*Exercise prompt*
Compute how many lines in the records below contain the string "longmapsto" and give that number without other output.

-------- The data

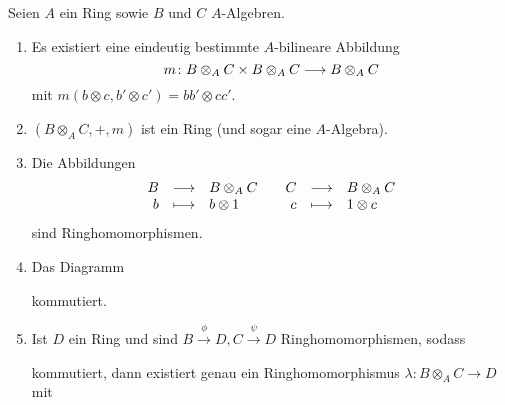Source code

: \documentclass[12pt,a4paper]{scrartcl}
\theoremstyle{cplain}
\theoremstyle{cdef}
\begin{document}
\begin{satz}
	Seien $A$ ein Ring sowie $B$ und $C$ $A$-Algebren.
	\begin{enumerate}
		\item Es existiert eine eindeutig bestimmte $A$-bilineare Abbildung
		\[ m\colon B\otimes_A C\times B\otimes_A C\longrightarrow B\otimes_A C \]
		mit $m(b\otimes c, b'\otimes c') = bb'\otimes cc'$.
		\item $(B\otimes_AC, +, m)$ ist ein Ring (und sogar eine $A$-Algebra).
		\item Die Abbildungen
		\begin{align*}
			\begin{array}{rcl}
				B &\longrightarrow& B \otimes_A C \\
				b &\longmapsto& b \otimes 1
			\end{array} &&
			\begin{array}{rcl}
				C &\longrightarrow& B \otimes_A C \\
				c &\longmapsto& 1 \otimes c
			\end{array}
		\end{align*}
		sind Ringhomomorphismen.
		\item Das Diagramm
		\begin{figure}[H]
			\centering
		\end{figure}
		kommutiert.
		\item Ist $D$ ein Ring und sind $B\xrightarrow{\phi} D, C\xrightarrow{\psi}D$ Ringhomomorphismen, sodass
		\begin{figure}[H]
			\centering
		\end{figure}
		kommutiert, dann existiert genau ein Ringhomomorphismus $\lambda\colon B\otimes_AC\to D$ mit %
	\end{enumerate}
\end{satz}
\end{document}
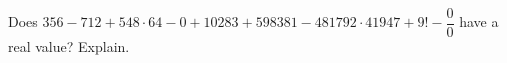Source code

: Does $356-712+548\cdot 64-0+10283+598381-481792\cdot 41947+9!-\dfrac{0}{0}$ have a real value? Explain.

----------------
-------- The data

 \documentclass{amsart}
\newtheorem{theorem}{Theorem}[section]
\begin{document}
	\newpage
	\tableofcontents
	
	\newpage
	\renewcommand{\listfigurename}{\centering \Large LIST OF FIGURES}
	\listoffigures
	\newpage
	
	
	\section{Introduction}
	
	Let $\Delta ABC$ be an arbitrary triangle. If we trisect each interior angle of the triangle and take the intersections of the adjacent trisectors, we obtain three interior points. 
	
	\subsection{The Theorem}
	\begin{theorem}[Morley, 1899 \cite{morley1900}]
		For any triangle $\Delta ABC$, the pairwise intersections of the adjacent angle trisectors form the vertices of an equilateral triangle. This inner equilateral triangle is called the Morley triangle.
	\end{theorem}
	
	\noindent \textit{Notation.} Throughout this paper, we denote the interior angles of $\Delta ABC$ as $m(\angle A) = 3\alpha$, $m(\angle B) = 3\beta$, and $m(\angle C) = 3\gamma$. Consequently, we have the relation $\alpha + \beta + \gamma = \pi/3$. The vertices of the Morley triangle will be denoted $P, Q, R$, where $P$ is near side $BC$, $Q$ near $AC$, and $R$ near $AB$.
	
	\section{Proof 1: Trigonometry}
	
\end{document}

----------------

*Response to the task*
2